Options are the best way to manage your risk. Here are four ways to use options to cut your risk:

  1. Owning Options versus owning a stock
  2. Using options to hedge a stock you already own
  3. Using options to hedge other options
  4. Using options to hedge your entire portfolio

Be back with you soon.

Good trading,

Tom Gentile

4 Responses to “The Best Way to Cut Your Risk Before Tomorrow’s Interest Rate Decision”

  1. So, Kent (Micro Energy Trader) is recommending stock purchases usually, but, like you, I would prefer options instead. So he is currently pushing HNR, how would I apply your method effectively to his recommendation since he does not recommend any options, but only straight share purchases? Thanks,

  2. So how would I apply this to something like Kent’s recommended stocks (Micro Energy Trader) – currently HNR? Since I have joined that segment, he has never recommended anything but stocks only. I fully agree with your guidance that options are better, and following “most” of your recommendations, I have paid for the MoneyMapPress subscription many times over, thank you! I am still learning about options, but don’t want to lose the farm betting on my expertise, especially after following your simple recommendation in MoneyMapAlert.

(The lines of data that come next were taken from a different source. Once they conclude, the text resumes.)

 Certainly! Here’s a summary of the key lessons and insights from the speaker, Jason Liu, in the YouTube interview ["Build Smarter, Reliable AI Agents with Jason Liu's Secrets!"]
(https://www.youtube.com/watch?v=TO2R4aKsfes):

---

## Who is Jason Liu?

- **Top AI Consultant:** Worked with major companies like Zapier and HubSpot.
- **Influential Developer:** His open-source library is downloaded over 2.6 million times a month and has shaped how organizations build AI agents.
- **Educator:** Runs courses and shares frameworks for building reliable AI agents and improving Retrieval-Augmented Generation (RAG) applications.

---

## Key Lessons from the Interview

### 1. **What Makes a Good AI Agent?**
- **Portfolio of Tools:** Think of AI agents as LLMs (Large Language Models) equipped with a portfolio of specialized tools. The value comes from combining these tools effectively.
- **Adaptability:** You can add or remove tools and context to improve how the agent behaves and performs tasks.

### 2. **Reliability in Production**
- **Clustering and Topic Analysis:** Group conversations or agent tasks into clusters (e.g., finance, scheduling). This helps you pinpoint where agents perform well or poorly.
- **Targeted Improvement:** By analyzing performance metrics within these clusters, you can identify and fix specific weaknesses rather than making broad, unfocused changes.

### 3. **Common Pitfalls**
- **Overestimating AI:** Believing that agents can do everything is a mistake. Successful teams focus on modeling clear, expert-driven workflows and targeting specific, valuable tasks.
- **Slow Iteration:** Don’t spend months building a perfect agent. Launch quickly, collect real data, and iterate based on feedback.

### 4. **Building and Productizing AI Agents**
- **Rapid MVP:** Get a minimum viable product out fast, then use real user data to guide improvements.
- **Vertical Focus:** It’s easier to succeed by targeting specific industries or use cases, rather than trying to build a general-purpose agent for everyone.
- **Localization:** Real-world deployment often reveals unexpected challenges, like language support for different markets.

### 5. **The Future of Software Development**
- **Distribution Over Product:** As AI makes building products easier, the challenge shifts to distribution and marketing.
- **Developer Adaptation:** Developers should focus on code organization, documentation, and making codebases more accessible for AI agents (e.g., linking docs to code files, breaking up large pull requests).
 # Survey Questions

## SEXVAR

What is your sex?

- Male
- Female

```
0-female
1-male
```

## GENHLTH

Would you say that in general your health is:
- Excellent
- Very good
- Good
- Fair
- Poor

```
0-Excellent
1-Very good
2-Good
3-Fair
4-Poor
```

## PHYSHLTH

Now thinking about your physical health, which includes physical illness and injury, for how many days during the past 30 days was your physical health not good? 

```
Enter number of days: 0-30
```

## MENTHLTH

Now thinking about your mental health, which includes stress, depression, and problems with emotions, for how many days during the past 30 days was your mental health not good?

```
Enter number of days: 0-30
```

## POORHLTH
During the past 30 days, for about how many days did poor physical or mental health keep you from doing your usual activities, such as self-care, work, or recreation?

  3. Etienne, thank you so much for the comments… but YOU are the one that should be thanking yourself, you pulled the trigger! But compliments go a long way, so that being said, lets have a look at HNR..

    Never heard of this stock and now I know why… its 1.50 a share. I typically dont trade options on stocks below $10, so thats why it didnt immediately come up on my radar. While theres no problem trading options on cheap stocks to get the leverage, if the option isn’t widely bought or sold (illiquid) than the spreads wont be worth the reward. The stock might be bid and offered at a penny apart, but looking at the January 2017 at the money calls, they are bid at .10 and offered at .75. Terrible spread. Thats nearly half the price of the stock in the spread. The second thing I see is that total open interest in all the call strikes listed yesterday was just 6 contracts, and total volume yesterday was 0. So I think if you really love HNL, trade the stock, not the options. Hope this helps!